Re: Using HQL is terribly slow: Potential Performance Issue
Hey Jerry, When you ran these queries using different methods, did you see any discrepancy in the returned results (i.e. the counts)? On Thu, Jul 10, 2014 at 5:55 PM, Michael Armbrust mich...@databricks.com wrote: Yeah, sorry. I think you are seeing some weirdness with partitioned tables that I have also seen elsewhere. I've created a JIRA and assigned someone at databricks to investigate. https://issues.apache.org/jira/browse/SPARK-2443 On Thu, Jul 10, 2014 at 5:33 PM, Jerry Lam chiling...@gmail.com wrote: Hi Michael, Yes the table is partitioned on 1 column.
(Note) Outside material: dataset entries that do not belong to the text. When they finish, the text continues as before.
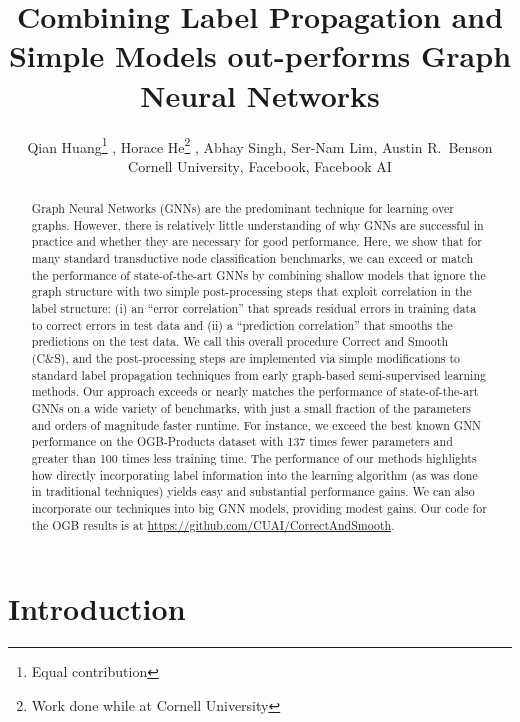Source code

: \documentclass{article}
\title{Combining Label Propagation and Simple Models out-performs Graph Neural Networks}
\author{Qian Huang\textsuperscript{}\thanks{Equal contribution}  , Horace He\thanks{Work done while at Cornell University}\hspace{0.1em} \printfnsymbol{1} , Abhay Singh\textsuperscript{}, Ser-Nam Lim\textsuperscript{}, Austin R.~Benson\textsuperscript{}\\
Cornell University\textsuperscript{}, Facebook\printfnsymbol{2}, Facebook AI\textsuperscript{}\\
}
\newcommand{\framework}{C\&S}
\begin{document}
\maketitle

\begin{abstract}
Graph Neural Networks (GNNs) are the predominant technique for learning over graphs.
However, there is relatively little understanding of why GNNs are successful in practice and whether they are necessary for good performance.
Here, we show that for many standard transductive node classification benchmarks, we can exceed or match
the performance of state-of-the-art GNNs by combining shallow models that ignore the graph structure 
with two simple post-processing steps that exploit correlation in the label structure:
(i)  an ``error correlation'' that spreads residual errors in training data to correct errors in test data and
(ii) a ``prediction correlation'' that smooths the predictions on the test data.
We call this overall procedure Correct and Smooth (\framework{}),
and the post-processing steps are implemented via simple modifications to standard label propagation techniques from early graph-based semi-supervised learning methods.
Our approach exceeds or nearly matches the performance of state-of-the-art GNNs on a wide variety of benchmarks,
with just a small fraction of the parameters and orders of magnitude faster runtime.
For instance, we exceed the best known GNN performance on the OGB-Products dataset with 137 times fewer parameters
and greater than 100 times less training time.
The performance of our methods highlights how directly incorporating label information into the learning algorithm (as was done in traditional techniques)
yields easy and substantial performance gains.
We can also incorporate our techniques into big GNN models, providing modest gains.
Our code for the OGB results is at \url{https://github.com/CUAI/CorrectAndSmooth}.
\end{abstract}

\section{Introduction}
\end{document}
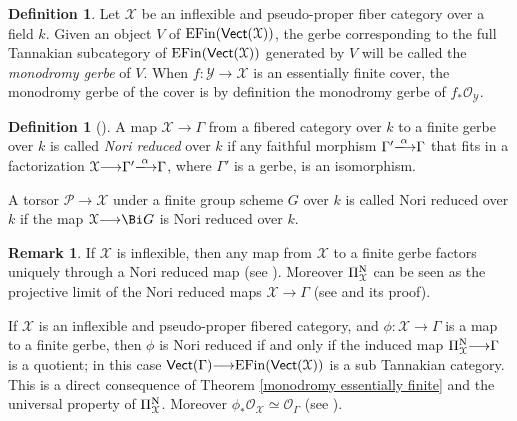 \documentclass[12pt,reqno]{amsart}
\theoremstyle{plain}
\theoremstyle{definition}
\newtheorem{defn}[thm]{Definition}
\newtheorem{rmk}[thm]{Remark}
\numberwithin{thm}{section}
\newcounter{x}\setcounter{x}{1}
\theoremstyle{plain}
\begin{document}
\begin{defn}\label{monodromy gerbe}
Let ${\mathcal{X}}$ be an inflexible and pseudo-proper fiber category over a field $k$. Given an object
$V$ of ${{\rm EFin}}({\text{\sf Vect}}({\mathcal{X}}))$, the gerbe corresponding to the full Tannakian subcategory of
${{\rm EFin}}({\text{\sf Vect}}({\mathcal{X}}))$ generated by $V$ will be called the {\it monodromy gerbe} of $V$. When
$f \colon {\mathcal{Y}} {\longrightarrow} {\mathcal{X}}$ is an essentially finite cover, the monodromy gerbe of the cover
is by definition the monodromy gerbe of $f_* {\mathcal{O}}_{\mathcal{Y}}$.
\end{defn}

\begin{defn}[{\cite[Definition 5.10]{BV}}]\label{Nori reduced}
A map ${\mathcal{X}}{\longrightarrow} \Gamma$ from a fibered category over $k$ to a finite gerbe over
$k$ is called \emph{Nori reduced} over $k$ if any faithful morphism
$\Gamma'{\xlongrightarrow{\alpha}} \Gamma$ that fits in a factorization
${\mathcal{X}}{\longrightarrow} \Gamma'{\xlongrightarrow{\alpha}} \Gamma$, where $\Gamma'$ is a gerbe, is an isomorphism.
 
 A torsor ${\mathcal{P}}{\longrightarrow} {\mathcal{X}}$ under a finite group scheme $G$ over $k$ is called Nori reduced over $k$ if the map ${\mathcal{X}}{\longrightarrow} \Bi G$ is Nori reduced over $k$.
\end{defn}

\begin{rmk}
 If ${\mathcal{X}}$ is inflexible, then any map from ${\mathcal{X}}$ to a finite gerbe factors uniquely
through a Nori reduced map (see \cite[Lemma 5.12]{BV}). Moreover $\Pi^{\textup{N}}_{\mathcal{X}}$ can
be seen as the projective limit of the Nori reduced maps ${\mathcal{X}}{\longrightarrow} \Gamma$ (see
\cite[Theorem 5.7]{BV} and its proof).
 
If ${\mathcal{X}}$ is an inflexible and pseudo-proper fibered category, and $\phi\colon {\mathcal{X}}{\longrightarrow} 
\Gamma$ is a map to a finite gerbe, then $\phi$ is Nori reduced if and only if the induced 
map $\Pi^{\textup{N}}_{\mathcal{X}}{\longrightarrow} \Gamma$ is a quotient; in this case ${\text{\sf Vect}}(\Gamma){\longrightarrow} 
{{\rm EFin}}({\text{\sf Vect}}({\mathcal{X}}))$ is a sub Tannakian category. This is a direct consequence of Theorem \ref{monodromy 
essentially finite} and the universal property of $\Pi^{\textup{N}}_{\mathcal{X}}$. Moreover 
$\phi_*{\mathcal{O}_{\mathcal{X}}}\simeq {\mathcal{O}_{\Gamma}}$ (see \cite[Lemma 7.11]{BV}).
\end{rmk}
\end{document}
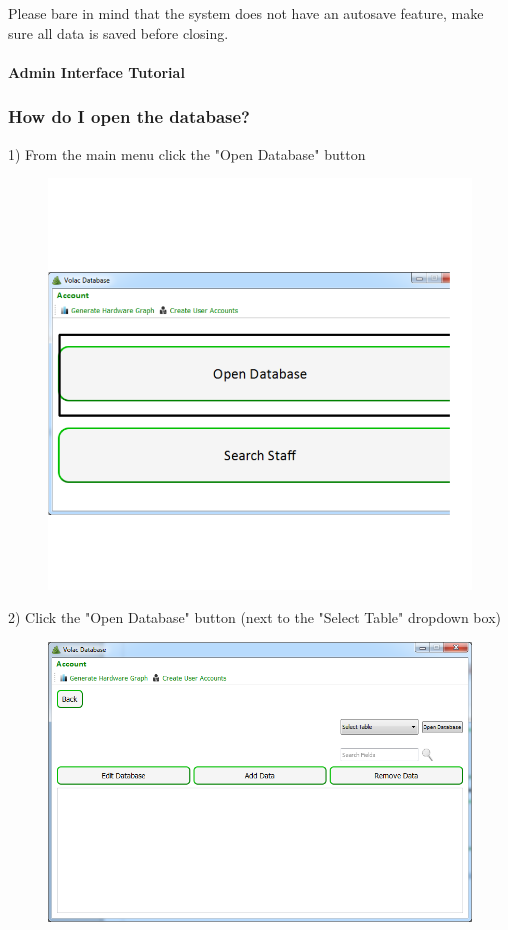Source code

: Please bare in mind that the system does not have an autosave feature, make sure all data is saved before closing.

\paragraph{Admin Interface Tutorial}

\subsubsection{How do I open the database?}\label{opendb}

1) From the main menu click the "Open Database" button

\begin{figure}[H]
    \includegraphics[width=\textwidth]{./Manual/Images/opendb1.png}
\end{figure}


2) Click the "Open Database"  button (next to the "Select Table" dropdown box)

\begin{figure}[H]
    \includegraphics[width=\textwidth]{./Manual/Images/opendb2.png}
\end{figure}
There are 11 columns in the table and they are all String type. I understand that SerDes contributes to some overheads but using pure Hive, we could run the query about 5 times faster than SparkSQL. Given that Hive also has the same SerDes overhead, then there must be something additional that SparkSQL adds to the overall overheads that Hive doesn't have. Best Regards, Jerry On Thu, Jul 10, 2014 at 7:11 PM, Michael Armbrust mich...@databricks.com wrote: On Thu, Jul 10, 2014 at 2:08 PM, Jerry Lam chiling...@gmail.com wrote: For the curious mind, the dataset is about 200-300GB and we are using 10 machines for this benchmark. Given the env is equal between the two experiments, why pure spark is faster than SparkSQL? There is going to be some overhead to parsing data using the Hive SerDes instead of the native Spark code, however, the slow down you are seeing here is much larger than I would expect. Can you tell me more about the table? What does the schema look like? Is it partitioned? By the way, I also try hql(select * from m).count. It is terribly slow too. FYI, this query is actually identical to the one where you write out COUNT(*).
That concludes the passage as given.